Exercise requirements
Below are some records; find each line that carries the word "pprof" and copy it.

Material provided

━━━━━━━━━━━━━━━━━━━━

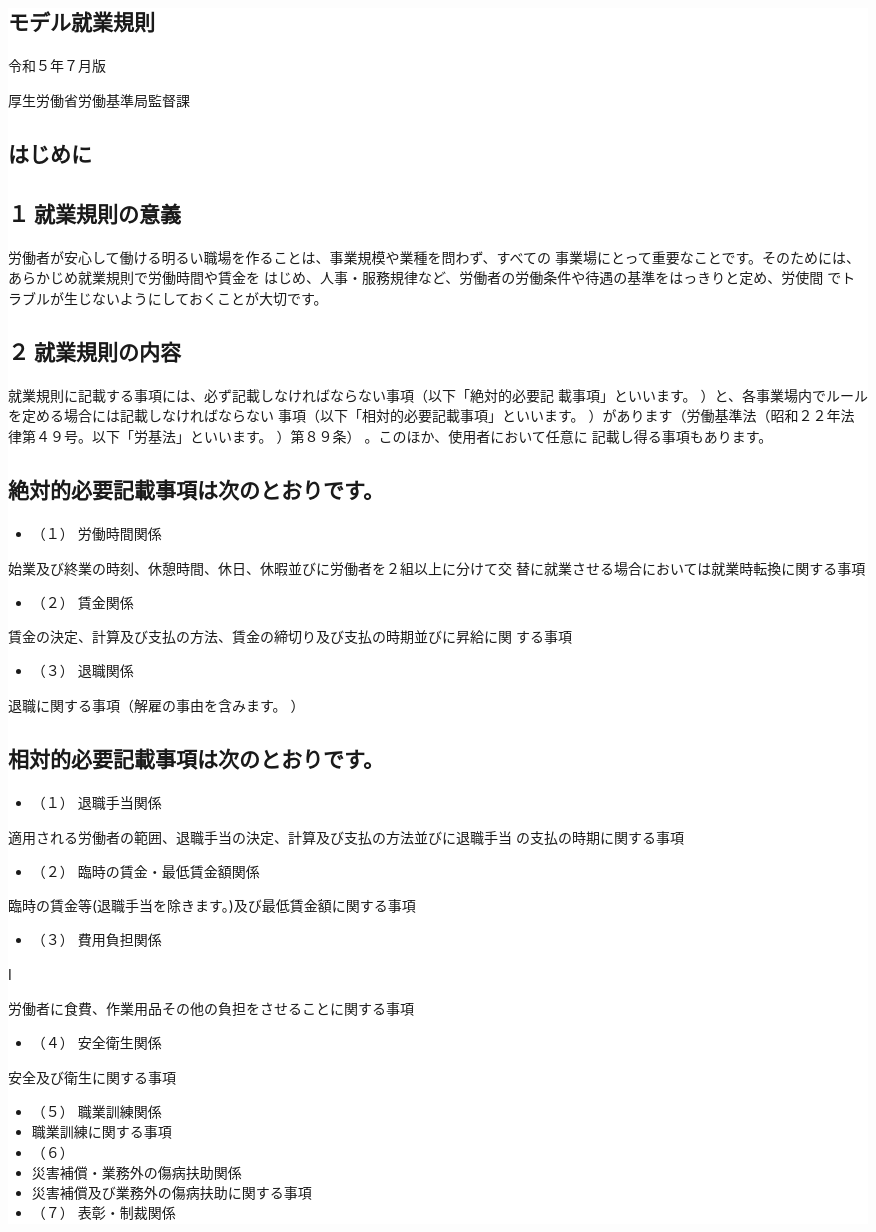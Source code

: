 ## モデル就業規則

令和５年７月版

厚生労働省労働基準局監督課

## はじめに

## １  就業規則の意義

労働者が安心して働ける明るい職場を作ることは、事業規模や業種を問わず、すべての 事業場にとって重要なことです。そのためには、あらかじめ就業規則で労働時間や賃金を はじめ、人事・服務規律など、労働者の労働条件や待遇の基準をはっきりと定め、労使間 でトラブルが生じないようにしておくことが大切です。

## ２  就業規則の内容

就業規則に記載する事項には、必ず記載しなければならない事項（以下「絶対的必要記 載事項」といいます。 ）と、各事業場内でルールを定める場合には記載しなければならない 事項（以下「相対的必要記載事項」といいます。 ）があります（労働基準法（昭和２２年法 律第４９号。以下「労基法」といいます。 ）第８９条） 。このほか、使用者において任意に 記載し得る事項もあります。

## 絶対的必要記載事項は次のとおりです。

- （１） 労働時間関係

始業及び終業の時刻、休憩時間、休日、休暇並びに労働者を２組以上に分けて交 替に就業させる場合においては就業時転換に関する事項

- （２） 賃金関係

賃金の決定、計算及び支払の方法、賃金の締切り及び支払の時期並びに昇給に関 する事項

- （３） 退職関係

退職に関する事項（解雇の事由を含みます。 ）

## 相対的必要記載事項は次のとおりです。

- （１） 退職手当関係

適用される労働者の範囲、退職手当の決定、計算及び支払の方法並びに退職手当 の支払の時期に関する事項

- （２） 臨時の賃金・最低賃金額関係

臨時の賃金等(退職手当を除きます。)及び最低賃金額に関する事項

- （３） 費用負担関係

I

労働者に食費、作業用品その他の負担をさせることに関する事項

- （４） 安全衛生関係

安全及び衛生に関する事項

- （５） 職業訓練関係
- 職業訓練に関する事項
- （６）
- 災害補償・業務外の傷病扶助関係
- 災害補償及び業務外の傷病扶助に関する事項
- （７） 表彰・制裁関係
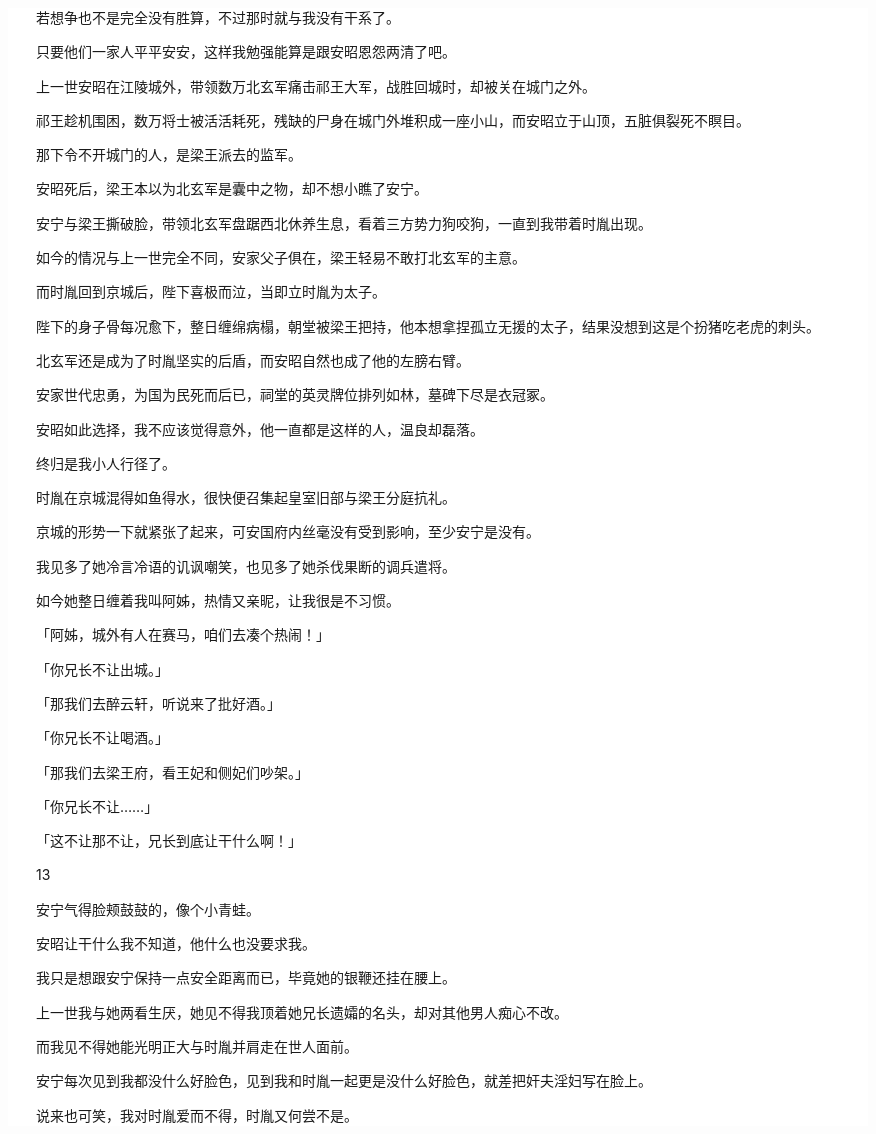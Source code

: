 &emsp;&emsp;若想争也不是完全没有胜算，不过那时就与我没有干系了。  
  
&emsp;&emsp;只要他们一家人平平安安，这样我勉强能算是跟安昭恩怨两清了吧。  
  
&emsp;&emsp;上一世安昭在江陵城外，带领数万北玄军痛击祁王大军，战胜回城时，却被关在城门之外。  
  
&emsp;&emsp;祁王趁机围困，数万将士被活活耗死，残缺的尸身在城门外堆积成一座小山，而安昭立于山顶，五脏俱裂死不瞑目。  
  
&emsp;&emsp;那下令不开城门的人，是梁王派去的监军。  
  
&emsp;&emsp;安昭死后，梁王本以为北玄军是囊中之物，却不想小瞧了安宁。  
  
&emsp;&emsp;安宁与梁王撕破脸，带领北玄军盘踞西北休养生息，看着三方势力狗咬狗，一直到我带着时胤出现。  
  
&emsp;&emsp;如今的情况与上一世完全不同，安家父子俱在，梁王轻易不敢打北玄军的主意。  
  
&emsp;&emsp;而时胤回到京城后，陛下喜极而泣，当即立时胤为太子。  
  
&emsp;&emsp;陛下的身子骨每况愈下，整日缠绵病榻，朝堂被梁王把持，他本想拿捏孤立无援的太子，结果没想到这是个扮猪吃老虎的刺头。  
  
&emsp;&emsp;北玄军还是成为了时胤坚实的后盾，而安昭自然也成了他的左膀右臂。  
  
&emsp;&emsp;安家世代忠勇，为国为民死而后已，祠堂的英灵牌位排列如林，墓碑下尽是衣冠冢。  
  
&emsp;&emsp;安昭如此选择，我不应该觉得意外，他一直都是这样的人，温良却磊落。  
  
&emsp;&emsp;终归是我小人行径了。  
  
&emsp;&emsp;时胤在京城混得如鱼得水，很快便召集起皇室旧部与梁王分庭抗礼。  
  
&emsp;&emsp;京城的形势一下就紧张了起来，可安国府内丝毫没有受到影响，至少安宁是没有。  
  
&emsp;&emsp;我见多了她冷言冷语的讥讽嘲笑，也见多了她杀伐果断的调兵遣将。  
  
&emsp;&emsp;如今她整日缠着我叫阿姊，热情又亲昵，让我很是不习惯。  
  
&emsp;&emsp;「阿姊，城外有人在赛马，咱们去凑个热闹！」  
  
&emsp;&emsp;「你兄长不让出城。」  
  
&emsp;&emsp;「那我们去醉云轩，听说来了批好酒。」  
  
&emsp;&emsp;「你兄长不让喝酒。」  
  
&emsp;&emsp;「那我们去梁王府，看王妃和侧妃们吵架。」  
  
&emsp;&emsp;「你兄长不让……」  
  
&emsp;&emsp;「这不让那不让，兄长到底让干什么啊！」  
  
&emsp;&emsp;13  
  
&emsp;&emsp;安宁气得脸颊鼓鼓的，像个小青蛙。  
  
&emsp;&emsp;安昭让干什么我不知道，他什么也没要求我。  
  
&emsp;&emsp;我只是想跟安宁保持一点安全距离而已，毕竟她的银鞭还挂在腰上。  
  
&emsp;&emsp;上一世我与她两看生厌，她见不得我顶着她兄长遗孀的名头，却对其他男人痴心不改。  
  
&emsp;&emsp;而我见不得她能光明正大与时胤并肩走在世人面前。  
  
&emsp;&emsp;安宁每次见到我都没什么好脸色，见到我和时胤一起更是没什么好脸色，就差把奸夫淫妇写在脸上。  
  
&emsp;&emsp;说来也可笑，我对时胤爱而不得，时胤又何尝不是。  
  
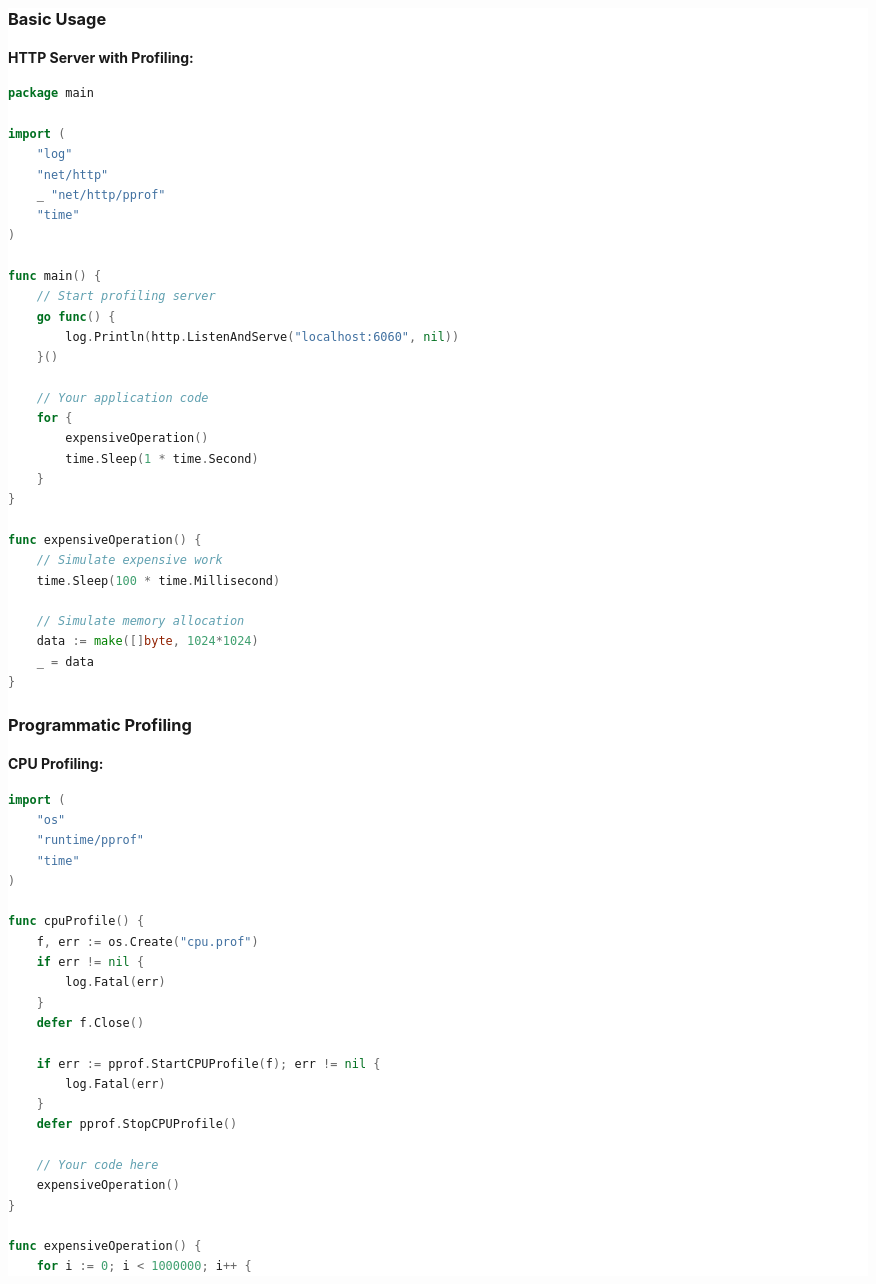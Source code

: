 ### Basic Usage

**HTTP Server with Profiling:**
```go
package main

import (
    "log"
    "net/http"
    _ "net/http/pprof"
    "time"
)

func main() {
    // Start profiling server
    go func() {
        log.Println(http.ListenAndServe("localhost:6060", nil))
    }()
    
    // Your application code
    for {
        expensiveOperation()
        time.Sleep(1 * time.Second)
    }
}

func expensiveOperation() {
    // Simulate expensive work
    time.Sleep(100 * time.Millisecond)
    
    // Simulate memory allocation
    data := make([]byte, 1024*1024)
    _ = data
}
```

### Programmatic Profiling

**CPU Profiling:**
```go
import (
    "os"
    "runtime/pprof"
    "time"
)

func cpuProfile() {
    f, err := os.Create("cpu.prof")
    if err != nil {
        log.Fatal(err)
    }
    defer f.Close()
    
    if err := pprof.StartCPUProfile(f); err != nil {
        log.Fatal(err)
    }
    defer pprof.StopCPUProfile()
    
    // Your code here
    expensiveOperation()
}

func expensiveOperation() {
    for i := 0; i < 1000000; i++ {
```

━━━━━━━━━━━━━━━━━━━━

Task response
    _ "net/http/pprof"
    "runtime/pprof"
    if err := pprof.StartCPUProfile(f); err != nil {
    defer pprof.StopCPUProfile()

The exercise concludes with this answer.